EXTRACTED MATERIAL:
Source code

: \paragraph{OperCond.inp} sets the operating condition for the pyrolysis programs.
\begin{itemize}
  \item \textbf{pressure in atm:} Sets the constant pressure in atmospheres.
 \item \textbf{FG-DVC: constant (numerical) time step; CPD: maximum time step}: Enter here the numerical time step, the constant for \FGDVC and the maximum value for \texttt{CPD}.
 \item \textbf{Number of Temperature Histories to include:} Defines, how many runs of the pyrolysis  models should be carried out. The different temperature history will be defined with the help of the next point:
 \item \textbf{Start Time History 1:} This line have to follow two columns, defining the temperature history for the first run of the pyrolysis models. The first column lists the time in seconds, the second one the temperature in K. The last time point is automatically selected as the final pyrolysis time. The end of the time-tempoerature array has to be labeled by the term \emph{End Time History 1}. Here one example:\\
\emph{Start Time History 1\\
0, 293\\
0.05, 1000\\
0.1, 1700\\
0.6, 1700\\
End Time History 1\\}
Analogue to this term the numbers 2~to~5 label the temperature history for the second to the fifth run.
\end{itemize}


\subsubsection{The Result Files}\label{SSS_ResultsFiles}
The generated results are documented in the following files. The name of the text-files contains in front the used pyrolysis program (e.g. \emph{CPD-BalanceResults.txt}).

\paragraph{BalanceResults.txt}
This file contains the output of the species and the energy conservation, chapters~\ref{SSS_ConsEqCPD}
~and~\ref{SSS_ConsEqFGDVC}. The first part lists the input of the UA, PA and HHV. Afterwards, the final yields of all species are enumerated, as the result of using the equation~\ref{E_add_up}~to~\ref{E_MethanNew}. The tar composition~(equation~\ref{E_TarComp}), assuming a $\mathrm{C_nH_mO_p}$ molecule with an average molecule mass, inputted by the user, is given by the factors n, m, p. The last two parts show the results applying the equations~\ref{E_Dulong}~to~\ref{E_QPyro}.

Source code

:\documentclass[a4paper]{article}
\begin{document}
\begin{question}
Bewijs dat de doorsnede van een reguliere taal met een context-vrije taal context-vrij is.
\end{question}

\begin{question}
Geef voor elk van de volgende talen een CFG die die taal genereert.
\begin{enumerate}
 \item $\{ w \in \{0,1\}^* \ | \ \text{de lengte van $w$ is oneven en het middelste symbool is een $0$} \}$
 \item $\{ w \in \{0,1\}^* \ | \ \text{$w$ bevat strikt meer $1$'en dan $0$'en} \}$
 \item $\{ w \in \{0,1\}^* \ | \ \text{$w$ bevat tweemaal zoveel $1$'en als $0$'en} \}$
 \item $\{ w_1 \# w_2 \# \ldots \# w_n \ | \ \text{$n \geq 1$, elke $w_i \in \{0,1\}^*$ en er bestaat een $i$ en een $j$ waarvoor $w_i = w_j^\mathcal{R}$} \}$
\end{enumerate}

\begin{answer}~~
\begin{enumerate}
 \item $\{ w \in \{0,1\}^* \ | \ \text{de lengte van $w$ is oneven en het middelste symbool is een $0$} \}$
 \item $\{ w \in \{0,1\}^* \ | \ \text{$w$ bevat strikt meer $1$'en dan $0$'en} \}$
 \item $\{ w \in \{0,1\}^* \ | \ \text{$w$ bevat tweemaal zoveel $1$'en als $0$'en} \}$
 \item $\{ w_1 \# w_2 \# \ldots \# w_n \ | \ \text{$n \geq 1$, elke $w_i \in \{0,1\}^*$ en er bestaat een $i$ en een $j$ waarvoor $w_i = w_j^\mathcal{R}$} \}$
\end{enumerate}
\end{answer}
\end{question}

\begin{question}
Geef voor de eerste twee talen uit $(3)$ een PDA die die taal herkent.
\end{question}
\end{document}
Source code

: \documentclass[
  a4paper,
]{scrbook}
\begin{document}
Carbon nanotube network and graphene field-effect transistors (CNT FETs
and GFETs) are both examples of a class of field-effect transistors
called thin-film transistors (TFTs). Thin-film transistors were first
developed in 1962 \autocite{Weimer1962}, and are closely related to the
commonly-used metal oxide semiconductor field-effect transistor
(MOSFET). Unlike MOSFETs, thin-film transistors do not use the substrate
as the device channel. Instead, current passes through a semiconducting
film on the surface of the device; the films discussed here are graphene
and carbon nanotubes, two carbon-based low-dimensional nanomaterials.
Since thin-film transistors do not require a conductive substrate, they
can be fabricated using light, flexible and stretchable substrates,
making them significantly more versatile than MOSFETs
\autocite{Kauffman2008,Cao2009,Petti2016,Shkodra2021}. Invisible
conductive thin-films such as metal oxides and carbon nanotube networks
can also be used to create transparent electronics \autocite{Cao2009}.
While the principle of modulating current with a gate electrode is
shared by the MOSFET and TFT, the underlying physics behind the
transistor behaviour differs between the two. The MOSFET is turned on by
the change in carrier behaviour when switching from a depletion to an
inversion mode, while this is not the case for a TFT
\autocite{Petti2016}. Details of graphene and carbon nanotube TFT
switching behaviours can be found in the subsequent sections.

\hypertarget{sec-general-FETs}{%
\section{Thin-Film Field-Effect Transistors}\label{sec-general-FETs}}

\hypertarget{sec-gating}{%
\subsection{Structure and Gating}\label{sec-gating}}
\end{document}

WORK TO BE COMPLETED:
The whole listing above is to be reproduced without any slip.

COMPLETED EXERCISE:
Source code

: \paragraph{OperCond.inp} sets the operating condition for the pyrolysis programs.
\begin{itemize}
  \item \textbf{pressure in atm:} Sets the constant pressure in atmospheres.
 \item \textbf{FG-DVC: constant (numerical) time step; CPD: maximum time step}: Enter here the numerical time step, the constant for \FGDVC and the maximum value for \texttt{CPD}.
 \item \textbf{Number of Temperature Histories to include:} Defines, how many runs of the pyrolysis  models should be carried out. The different temperature history will be defined with the help of the next point:
 \item \textbf{Start Time History 1:} This line have to follow two columns, defining the temperature history for the first run of the pyrolysis models. The first column lists the time in seconds, the second one the temperature in K. The last time point is automatically selected as the final pyrolysis time. The end of the time-tempoerature array has to be labeled by the term \emph{End Time History 1}. Here one example:\\
\emph{Start Time History 1\\
0, 293\\
0.05, 1000\\
0.1, 1700\\
0.6, 1700\\
End Time History 1\\}
Analogue to this term the numbers 2~to~5 label the temperature history for the second to the fifth run.
\end{itemize}


\subsubsection{The Result Files}\label{SSS_ResultsFiles}
The generated results are documented in the following files. The name of the text-files contains in front the used pyrolysis program (e.g. \emph{CPD-BalanceResults.txt}).

\paragraph{BalanceResults.txt}
This file contains the output of the species and the energy conservation, chapters~\ref{SSS_ConsEqCPD}
~and~\ref{SSS_ConsEqFGDVC}. The first part lists the input of the UA, PA and HHV. Afterwards, the final yields of all species are enumerated, as the result of using the equation~\ref{E_add_up}~to~\ref{E_MethanNew}. The tar composition~(equation~\ref{E_TarComp}), assuming a $\mathrm{C_nH_mO_p}$ molecule with an average molecule mass, inputted by the user, is given by the factors n, m, p. The last two parts show the results applying the equations~\ref{E_Dulong}~to~\ref{E_QPyro}.

Source code

:\documentclass[a4paper]{article}
\begin{document}
\begin{question}
Bewijs dat de doorsnede van een reguliere taal met een context-vrije taal context-vrij is.
\end{question}

\begin{question}
Geef voor elk van de volgende talen een CFG die die taal genereert.
\begin{enumerate}
 \item $\{ w \in \{0,1\}^* \ | \ \text{de lengte van $w$ is oneven en het middelste symbool is een $0$} \}$
 \item $\{ w \in \{0,1\}^* \ | \ \text{$w$ bevat strikt meer $1$'en dan $0$'en} \}$
 \item $\{ w \in \{0,1\}^* \ | \ \text{$w$ bevat tweemaal zoveel $1$'en als $0$'en} \}$
 \item $\{ w_1 \# w_2 \# \ldots \# w_n \ | \ \text{$n \geq 1$, elke $w_i \in \{0,1\}^*$ en er bestaat een $i$ en een $j$ waarvoor $w_i = w_j^\mathcal{R}$} \}$
\end{enumerate}

\begin{answer}~~
\begin{enumerate}
 \item $\{ w \in \{0,1\}^* \ | \ \text{de lengte van $w$ is oneven en het middelste symbool is een $0$} \}$
 \item $\{ w \in \{0,1\}^* \ | \ \text{$w$ bevat strikt meer $1$'en dan $0$'en} \}$
 \item $\{ w \in \{0,1\}^* \ | \ \text{$w$ bevat tweemaal zoveel $1$'en als $0$'en} \}$
 \item $\{ w_1 \# w_2 \# \ldots \# w_n \ | \ \text{$n \geq 1$, elke $w_i \in \{0,1\}^*$ en er bestaat een $i$ en een $j$ waarvoor $w_i = w_j^\mathcal{R}$} \}$
\end{enumerate}
\end{answer}
\end{question}

\begin{question}
Geef voor de eerste twee talen uit $(3)$ een PDA die die taal herkent.
\end{question}
\end{document}
Source code

: \documentclass[
  a4paper,
]{scrbook}
\begin{document}
Carbon nanotube network and graphene field-effect transistors (CNT FETs
and GFETs) are both examples of a class of field-effect transistors
called thin-film transistors (TFTs). Thin-film transistors were first
developed in 1962 \autocite{Weimer1962}, and are closely related to the
commonly-used metal oxide semiconductor field-effect transistor
(MOSFET). Unlike MOSFETs, thin-film transistors do not use the substrate
as the device channel. Instead, current passes through a semiconducting
film on the surface of the device; the films discussed here are graphene
and carbon nanotubes, two carbon-based low-dimensional nanomaterials.
Since thin-film transistors do not require a conductive substrate, they
can be fabricated using light, flexible and stretchable substrates,
making them significantly more versatile than MOSFETs
\autocite{Kauffman2008,Cao2009,Petti2016,Shkodra2021}. Invisible
conductive thin-films such as metal oxides and carbon nanotube networks
can also be used to create transparent electronics \autocite{Cao2009}.
While the principle of modulating current with a gate electrode is
shared by the MOSFET and TFT, the underlying physics behind the
transistor behaviour differs between the two. The MOSFET is turned on by
the change in carrier behaviour when switching from a depletion to an
inversion mode, while this is not the case for a TFT
\autocite{Petti2016}. Details of graphene and carbon nanotube TFT
switching behaviours can be found in the subsequent sections.

\hypertarget{sec-general-FETs}{%
\section{Thin-Film Field-Effect Transistors}\label{sec-general-FETs}}

\hypertarget{sec-gating}{%
\subsection{Structure and Gating}\label{sec-gating}}
\end{document}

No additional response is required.